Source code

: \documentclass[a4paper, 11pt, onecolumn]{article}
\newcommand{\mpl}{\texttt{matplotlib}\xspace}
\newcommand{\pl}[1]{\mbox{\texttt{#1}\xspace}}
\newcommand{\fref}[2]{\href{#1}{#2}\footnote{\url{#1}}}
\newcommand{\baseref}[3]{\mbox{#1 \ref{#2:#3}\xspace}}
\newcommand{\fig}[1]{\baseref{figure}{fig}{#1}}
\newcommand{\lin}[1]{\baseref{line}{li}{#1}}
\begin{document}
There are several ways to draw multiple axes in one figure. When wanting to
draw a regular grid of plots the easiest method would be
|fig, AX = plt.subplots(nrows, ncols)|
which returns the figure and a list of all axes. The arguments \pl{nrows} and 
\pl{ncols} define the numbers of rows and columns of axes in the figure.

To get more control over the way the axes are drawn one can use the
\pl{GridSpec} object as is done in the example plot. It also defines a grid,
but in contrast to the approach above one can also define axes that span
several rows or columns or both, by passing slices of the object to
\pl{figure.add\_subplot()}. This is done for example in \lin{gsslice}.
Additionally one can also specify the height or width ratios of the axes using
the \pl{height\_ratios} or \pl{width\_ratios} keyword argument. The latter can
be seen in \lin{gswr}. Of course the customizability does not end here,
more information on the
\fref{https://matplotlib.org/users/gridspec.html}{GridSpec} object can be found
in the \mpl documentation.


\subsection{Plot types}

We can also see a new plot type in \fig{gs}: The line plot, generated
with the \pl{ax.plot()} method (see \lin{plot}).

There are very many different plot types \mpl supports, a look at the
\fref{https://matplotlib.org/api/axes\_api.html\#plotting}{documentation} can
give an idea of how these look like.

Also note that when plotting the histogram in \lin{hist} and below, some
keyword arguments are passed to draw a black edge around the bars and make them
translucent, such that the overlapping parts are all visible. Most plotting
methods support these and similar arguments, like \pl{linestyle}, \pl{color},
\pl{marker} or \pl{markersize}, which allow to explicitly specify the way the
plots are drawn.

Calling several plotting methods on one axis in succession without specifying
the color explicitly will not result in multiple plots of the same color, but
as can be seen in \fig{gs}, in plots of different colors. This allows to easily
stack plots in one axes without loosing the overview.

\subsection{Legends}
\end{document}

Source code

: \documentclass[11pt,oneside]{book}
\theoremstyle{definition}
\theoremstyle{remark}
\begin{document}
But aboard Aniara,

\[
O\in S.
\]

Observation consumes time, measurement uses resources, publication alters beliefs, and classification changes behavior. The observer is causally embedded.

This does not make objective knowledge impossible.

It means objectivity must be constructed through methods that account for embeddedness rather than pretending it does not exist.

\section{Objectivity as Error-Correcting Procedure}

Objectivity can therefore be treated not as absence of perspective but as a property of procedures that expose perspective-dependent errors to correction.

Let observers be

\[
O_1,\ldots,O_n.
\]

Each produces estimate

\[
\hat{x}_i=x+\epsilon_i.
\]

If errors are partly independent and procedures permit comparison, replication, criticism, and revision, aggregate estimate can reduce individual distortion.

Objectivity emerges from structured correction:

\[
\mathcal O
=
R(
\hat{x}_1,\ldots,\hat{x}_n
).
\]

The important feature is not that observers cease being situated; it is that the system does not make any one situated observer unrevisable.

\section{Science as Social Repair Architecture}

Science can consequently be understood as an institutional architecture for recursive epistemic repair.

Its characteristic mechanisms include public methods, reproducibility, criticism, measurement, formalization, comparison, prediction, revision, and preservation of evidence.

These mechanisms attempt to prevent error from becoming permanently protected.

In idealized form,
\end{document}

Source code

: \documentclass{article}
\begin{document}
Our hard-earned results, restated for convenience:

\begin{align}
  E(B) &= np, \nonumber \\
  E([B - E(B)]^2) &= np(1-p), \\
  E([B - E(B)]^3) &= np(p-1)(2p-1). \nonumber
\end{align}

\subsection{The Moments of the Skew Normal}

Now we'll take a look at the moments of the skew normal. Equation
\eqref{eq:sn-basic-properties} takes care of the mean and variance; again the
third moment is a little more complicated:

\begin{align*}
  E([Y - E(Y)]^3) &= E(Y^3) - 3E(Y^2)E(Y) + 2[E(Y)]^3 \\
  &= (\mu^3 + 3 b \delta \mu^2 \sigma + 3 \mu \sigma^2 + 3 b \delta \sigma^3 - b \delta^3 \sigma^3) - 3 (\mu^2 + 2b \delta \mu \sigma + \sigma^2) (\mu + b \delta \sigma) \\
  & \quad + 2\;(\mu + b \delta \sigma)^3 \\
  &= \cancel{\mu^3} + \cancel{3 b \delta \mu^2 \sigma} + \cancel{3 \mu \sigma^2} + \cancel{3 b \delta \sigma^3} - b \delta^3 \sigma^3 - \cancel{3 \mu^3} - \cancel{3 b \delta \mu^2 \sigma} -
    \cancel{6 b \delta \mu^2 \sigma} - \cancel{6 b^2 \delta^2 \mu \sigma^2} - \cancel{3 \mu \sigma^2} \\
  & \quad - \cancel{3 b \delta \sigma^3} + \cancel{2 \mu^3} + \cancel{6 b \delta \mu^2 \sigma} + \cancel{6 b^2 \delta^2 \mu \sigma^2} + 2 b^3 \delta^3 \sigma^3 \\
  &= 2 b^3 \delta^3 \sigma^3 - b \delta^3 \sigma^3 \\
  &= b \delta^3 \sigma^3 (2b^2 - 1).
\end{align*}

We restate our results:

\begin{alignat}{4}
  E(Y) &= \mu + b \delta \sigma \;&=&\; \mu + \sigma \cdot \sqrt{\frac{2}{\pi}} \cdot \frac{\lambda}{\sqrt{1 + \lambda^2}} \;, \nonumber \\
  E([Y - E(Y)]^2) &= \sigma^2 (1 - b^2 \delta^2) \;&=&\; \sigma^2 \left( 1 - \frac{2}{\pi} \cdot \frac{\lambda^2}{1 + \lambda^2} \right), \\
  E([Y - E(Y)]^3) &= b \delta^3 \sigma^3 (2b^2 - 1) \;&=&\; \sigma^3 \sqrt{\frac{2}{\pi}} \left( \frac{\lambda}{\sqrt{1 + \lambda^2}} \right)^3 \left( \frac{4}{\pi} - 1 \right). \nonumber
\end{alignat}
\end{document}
····················
Work to complete - What is the number of lines above that contain "subsection"? Answer with that number only.

Answer - 3